• Saved entries:

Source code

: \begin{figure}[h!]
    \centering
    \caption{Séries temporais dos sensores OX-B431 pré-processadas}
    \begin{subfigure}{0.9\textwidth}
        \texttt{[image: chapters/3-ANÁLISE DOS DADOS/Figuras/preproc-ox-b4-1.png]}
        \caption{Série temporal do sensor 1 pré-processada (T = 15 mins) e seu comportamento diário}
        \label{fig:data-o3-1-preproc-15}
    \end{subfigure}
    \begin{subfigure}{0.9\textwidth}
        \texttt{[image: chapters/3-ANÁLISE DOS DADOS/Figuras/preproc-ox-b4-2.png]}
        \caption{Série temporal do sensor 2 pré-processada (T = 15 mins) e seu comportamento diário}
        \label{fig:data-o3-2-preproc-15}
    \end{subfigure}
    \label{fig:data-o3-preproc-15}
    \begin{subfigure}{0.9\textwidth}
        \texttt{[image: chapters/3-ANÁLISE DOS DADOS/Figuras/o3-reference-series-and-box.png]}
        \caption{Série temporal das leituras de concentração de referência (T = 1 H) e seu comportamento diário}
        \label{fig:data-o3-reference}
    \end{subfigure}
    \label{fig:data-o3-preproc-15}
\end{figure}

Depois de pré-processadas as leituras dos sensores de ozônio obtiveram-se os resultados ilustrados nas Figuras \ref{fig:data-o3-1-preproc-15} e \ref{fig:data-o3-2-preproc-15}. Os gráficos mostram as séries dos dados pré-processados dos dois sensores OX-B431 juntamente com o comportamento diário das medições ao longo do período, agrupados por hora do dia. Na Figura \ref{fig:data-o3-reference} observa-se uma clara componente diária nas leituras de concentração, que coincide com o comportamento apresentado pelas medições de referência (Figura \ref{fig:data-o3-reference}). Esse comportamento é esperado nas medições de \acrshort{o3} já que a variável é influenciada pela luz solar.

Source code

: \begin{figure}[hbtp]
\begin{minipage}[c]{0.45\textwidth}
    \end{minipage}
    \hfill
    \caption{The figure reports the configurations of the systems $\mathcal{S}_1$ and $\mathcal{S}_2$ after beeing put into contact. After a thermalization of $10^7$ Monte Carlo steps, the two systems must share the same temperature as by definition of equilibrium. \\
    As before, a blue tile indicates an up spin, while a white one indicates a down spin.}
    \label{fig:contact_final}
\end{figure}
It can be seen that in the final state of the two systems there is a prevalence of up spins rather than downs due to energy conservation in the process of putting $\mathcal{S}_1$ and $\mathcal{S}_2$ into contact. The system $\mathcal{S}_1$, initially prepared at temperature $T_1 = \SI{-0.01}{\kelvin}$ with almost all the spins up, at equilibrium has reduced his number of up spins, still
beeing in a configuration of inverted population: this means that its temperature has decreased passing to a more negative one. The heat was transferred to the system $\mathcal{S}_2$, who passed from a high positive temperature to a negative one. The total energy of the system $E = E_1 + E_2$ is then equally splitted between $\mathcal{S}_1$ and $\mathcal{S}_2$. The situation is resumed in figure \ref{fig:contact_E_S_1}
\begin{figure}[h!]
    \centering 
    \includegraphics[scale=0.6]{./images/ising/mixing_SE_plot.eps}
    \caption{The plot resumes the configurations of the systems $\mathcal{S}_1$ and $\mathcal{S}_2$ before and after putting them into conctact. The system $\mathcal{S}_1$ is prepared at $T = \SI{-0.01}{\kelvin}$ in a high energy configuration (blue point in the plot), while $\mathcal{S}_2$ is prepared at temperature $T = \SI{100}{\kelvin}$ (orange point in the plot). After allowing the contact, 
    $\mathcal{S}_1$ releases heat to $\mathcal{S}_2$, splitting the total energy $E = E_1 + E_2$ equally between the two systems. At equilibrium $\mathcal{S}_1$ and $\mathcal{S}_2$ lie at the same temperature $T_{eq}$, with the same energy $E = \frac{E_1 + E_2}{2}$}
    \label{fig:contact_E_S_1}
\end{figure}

• TASK BRIEF:
The answer is the run of lines above from the line containing "temporal das leituras" through the line containing "It can be seen", copied exactly and alone.

• YOUR SOLUTION:
        \caption{Série temporal das leituras de concentração de referência (T = 1 H) e seu comportamento diário}
        \label{fig:data-o3-reference}
    \end{subfigure}
    \label{fig:data-o3-preproc-15}
\end{figure}

Depois de pré-processadas as leituras dos sensores de ozônio obtiveram-se os resultados ilustrados nas Figuras \ref{fig:data-o3-1-preproc-15} e \ref{fig:data-o3-2-preproc-15}. Os gráficos mostram as séries dos dados pré-processados dos dois sensores OX-B431 juntamente com o comportamento diário das medições ao longo do período, agrupados por hora do dia. Na Figura \ref{fig:data-o3-reference} observa-se uma clara componente diária nas leituras de concentração, que coincide com o comportamento apresentado pelas medições de referência (Figura \ref{fig:data-o3-reference}). Esse comportamento é esperado nas medições de \acrshort{o3} já que a variável é influenciada pela luz solar.

Source code

: \begin{figure}[hbtp]
\begin{minipage}[c]{0.45\textwidth}
    \end{minipage}
    \hfill
    \caption{The figure reports the configurations of the systems $\mathcal{S}_1$ and $\mathcal{S}_2$ after beeing put into contact. After a thermalization of $10^7$ Monte Carlo steps, the two systems must share the same temperature as by definition of equilibrium. \\
    As before, a blue tile indicates an up spin, while a white one indicates a down spin.}
    \label{fig:contact_final}
\end{figure}
It can be seen that in the final state of the two systems there is a prevalence of up spins rather than downs due to energy conservation in the process of putting $\mathcal{S}_1$ and $\mathcal{S}_2$ into contact. The system $\mathcal{S}_1$, initially prepared at temperature $T_1 = \SI{-0.01}{\kelvin}$ with almost all the spins up, at equilibrium has reduced his number of up spins, still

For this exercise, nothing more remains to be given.